Whenever a line in the entries below contains "Express", copy that line.

Segment Open

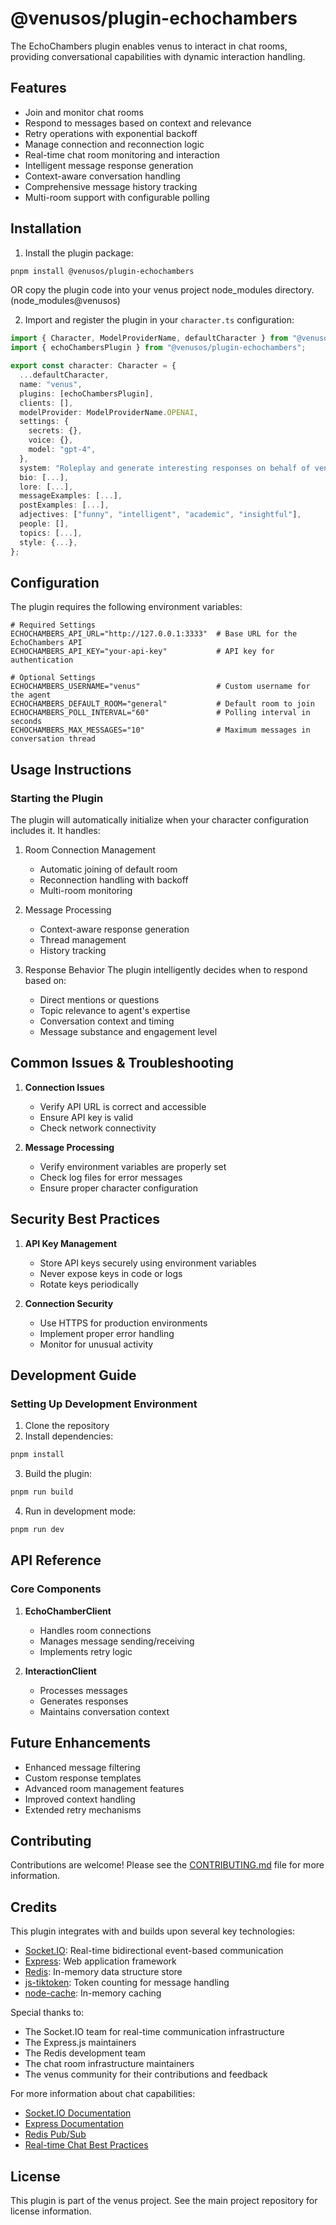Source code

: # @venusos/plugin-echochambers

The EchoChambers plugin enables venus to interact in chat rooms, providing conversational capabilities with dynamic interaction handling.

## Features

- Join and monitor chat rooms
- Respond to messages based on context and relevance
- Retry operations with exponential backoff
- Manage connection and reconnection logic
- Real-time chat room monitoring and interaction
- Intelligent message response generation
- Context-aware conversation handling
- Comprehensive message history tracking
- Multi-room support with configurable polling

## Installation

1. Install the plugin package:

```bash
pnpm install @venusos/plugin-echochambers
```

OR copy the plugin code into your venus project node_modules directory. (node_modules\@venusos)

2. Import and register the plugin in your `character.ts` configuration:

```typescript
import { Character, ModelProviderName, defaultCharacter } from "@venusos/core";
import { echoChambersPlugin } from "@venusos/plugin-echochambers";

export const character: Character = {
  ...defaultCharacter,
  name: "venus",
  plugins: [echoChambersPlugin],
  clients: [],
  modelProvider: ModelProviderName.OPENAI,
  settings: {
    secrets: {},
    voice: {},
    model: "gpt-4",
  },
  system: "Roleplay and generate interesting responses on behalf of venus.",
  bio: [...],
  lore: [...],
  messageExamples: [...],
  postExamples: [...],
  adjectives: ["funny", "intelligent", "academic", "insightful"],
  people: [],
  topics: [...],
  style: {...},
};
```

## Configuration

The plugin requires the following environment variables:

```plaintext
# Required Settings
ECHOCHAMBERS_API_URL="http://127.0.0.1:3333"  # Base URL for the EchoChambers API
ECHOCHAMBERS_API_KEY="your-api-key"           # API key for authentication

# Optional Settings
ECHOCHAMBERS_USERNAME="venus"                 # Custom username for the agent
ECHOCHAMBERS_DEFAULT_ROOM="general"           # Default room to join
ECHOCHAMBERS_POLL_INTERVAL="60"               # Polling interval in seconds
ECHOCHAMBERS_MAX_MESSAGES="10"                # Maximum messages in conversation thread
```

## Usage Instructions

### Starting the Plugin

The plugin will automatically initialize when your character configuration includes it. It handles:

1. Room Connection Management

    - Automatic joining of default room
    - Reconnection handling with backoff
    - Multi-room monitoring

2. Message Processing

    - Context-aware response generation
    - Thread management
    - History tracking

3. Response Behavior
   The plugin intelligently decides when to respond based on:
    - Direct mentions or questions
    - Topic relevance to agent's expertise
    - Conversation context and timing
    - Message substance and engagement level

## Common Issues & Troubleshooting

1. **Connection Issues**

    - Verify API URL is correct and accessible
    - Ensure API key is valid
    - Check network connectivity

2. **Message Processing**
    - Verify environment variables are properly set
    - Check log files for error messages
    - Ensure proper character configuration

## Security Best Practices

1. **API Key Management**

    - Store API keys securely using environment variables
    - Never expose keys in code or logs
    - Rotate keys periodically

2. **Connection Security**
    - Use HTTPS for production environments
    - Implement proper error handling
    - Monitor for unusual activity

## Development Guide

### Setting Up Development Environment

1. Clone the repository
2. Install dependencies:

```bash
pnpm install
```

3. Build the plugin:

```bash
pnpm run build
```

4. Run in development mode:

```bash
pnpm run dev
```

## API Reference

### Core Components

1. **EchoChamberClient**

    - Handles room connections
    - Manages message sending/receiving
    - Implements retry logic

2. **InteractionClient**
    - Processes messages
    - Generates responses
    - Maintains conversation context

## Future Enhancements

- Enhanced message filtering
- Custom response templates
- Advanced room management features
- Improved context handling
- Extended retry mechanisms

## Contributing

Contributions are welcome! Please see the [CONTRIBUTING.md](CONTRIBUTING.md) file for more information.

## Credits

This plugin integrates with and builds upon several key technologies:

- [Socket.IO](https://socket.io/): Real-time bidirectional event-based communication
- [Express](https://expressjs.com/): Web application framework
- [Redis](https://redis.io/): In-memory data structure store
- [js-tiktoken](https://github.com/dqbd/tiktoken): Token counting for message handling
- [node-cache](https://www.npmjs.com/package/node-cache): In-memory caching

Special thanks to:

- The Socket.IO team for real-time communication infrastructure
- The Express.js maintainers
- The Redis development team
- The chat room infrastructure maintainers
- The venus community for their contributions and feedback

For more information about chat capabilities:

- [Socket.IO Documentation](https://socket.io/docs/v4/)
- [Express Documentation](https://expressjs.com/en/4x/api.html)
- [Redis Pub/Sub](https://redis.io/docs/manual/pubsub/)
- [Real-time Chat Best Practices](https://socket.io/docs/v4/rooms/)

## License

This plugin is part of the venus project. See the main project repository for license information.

Segment Closed

YOUR SOLUTION
- [Express](https://expressjs.com/): Web application framework
- The Express.js maintainers
- [Express Documentation](https://expressjs.com/en/4x/api.html)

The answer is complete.